§ Exercise requirements: Filter the records for "FMyClassCustomization" and keep each line that has it.

··· Exercise data

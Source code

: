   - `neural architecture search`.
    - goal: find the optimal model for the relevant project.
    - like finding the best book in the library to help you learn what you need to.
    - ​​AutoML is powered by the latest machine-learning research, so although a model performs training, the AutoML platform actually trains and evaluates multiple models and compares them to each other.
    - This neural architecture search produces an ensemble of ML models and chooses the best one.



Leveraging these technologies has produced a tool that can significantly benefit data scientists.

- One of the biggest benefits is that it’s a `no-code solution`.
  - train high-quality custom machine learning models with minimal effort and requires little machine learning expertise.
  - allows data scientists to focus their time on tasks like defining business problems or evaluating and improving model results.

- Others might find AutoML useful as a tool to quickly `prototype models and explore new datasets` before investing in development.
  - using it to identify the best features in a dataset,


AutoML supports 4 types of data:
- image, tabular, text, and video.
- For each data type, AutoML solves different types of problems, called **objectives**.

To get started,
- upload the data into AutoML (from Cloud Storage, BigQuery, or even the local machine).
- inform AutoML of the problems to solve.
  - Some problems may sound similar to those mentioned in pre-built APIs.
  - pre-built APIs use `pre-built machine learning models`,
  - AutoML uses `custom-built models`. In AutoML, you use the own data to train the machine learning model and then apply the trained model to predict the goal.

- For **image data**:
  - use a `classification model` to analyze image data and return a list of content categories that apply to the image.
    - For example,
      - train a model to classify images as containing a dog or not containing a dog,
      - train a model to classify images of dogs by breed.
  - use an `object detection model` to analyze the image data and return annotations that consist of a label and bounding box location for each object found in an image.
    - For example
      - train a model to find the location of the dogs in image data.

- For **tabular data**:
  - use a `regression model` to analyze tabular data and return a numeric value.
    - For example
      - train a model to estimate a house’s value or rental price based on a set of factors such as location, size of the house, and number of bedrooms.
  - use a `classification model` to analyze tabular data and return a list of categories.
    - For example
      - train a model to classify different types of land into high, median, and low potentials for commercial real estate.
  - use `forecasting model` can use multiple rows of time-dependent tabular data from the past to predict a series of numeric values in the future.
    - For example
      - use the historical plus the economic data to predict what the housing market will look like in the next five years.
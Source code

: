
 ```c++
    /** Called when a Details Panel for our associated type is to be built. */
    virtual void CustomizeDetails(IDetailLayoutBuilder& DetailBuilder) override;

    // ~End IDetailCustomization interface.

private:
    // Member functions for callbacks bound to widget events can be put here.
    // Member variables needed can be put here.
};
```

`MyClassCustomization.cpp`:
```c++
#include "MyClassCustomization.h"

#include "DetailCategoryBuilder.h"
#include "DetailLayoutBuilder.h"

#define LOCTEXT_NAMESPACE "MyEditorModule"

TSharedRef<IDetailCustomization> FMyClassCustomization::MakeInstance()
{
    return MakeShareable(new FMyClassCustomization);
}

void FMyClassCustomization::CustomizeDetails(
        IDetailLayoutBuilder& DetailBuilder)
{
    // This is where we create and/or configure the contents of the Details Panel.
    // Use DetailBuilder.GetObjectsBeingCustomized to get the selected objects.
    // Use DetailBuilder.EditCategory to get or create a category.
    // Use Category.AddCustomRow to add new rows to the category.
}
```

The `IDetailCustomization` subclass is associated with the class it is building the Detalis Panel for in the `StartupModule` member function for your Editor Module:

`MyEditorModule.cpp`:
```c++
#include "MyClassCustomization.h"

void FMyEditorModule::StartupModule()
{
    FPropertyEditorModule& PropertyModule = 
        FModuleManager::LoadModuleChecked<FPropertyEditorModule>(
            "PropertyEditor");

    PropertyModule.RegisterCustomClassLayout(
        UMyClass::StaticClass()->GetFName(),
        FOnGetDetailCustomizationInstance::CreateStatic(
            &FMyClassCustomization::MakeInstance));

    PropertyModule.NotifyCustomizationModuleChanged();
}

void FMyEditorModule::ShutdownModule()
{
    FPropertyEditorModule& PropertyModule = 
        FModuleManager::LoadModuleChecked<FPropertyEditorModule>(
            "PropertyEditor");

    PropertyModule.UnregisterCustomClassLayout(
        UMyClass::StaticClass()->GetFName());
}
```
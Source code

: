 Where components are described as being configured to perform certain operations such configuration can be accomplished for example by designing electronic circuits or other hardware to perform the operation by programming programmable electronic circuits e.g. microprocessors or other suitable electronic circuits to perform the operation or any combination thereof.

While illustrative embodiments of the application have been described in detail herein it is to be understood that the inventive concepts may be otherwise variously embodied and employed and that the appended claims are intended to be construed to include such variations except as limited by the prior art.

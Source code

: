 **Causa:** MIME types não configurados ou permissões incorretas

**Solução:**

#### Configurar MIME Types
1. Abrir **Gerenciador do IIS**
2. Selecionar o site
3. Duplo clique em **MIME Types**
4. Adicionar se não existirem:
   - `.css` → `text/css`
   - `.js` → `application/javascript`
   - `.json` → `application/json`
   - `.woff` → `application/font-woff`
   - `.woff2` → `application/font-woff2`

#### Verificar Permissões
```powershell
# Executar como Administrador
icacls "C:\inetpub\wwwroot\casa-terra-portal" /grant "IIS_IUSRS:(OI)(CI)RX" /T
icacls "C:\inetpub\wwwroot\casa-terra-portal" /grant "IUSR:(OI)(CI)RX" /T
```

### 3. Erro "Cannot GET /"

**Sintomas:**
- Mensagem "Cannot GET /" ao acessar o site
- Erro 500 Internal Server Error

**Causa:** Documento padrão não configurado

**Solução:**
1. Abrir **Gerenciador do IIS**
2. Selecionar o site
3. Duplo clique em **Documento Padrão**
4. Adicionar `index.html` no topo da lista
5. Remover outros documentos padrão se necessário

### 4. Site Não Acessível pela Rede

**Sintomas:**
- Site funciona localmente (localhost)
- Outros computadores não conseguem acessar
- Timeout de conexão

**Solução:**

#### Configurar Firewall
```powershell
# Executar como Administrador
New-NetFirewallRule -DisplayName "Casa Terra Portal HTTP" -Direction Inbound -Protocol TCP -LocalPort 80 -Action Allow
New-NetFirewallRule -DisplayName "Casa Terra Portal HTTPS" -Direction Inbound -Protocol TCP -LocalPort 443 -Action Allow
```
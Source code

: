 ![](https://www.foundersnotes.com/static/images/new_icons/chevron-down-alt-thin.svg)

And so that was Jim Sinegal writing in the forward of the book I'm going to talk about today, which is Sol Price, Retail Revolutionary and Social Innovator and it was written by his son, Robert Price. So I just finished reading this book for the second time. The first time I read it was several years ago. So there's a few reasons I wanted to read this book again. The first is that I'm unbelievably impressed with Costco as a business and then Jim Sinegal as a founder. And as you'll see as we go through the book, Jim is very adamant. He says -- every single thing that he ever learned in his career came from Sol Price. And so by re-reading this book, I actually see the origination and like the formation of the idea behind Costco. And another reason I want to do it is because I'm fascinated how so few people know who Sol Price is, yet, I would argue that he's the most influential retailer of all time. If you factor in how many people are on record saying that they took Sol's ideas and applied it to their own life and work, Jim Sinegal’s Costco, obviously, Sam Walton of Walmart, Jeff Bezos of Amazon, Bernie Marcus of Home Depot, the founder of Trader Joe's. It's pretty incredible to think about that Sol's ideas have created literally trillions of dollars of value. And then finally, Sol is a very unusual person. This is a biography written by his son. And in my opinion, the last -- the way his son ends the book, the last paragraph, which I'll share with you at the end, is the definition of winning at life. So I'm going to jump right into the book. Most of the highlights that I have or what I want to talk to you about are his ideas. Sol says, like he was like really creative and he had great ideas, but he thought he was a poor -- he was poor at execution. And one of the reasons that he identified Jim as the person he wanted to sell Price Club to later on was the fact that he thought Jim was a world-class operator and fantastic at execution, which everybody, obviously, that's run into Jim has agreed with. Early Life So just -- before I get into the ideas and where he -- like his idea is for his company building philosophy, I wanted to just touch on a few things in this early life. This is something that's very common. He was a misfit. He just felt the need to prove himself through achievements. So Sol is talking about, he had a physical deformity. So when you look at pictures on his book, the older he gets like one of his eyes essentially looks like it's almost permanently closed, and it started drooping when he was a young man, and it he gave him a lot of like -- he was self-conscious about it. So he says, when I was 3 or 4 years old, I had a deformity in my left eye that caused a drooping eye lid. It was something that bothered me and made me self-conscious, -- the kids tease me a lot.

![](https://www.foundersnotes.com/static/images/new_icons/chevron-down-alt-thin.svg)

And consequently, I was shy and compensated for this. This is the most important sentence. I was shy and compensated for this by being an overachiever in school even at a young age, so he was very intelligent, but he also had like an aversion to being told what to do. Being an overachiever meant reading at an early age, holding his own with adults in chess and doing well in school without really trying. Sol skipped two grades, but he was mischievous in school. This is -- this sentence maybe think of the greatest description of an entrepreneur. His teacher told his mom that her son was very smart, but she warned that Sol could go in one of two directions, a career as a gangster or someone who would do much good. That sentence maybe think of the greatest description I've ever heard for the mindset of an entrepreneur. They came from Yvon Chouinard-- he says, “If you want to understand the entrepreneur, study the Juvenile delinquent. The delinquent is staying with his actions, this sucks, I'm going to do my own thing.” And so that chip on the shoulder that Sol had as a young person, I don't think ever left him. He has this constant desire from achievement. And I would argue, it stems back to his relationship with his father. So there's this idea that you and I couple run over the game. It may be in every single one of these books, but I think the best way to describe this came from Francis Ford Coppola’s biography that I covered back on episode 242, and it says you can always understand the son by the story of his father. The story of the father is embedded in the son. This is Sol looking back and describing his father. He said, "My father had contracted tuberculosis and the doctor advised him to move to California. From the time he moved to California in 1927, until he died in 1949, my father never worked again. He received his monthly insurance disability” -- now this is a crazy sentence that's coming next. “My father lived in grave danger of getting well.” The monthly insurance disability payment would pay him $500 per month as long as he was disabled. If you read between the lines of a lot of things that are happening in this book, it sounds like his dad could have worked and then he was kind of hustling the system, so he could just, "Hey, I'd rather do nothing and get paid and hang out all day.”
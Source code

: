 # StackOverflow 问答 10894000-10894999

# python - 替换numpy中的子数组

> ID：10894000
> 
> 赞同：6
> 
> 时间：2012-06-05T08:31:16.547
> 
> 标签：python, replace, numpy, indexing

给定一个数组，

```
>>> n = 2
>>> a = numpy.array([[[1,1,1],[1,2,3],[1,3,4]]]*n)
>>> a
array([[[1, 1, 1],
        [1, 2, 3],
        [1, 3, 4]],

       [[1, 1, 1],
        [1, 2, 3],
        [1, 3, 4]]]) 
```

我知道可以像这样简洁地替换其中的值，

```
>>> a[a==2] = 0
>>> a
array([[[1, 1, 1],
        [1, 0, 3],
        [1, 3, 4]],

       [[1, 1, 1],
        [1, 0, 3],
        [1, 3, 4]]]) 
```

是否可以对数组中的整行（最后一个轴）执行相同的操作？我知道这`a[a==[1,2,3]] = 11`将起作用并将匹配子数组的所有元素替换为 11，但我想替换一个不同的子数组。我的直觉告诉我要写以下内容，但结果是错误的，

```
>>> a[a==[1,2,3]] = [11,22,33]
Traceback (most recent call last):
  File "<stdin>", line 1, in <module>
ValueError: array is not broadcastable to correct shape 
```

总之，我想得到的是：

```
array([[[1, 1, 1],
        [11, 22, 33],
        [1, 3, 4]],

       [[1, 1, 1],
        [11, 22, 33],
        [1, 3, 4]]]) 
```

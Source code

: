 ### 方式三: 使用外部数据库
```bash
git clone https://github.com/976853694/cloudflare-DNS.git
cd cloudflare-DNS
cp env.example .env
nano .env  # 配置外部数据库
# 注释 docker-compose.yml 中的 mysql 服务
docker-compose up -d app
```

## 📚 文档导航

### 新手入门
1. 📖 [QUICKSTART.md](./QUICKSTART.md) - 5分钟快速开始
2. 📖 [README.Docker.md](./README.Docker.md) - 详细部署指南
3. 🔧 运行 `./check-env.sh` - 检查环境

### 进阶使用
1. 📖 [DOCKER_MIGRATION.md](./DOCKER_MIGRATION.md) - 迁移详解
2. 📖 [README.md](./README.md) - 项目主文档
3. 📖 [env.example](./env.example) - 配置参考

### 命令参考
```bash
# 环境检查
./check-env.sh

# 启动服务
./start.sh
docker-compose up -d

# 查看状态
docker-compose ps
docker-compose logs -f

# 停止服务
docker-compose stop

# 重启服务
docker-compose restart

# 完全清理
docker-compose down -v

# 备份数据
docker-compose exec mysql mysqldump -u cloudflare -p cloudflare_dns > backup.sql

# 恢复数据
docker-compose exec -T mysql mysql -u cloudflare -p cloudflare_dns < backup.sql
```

······

§ Answer to this problem:
TSharedRef<IDetailCustomization> FMyClassCustomization::MakeInstance()
    return MakeShareable(new FMyClassCustomization);
void FMyClassCustomization::CustomizeDetails(
            &FMyClassCustomization::MakeInstance));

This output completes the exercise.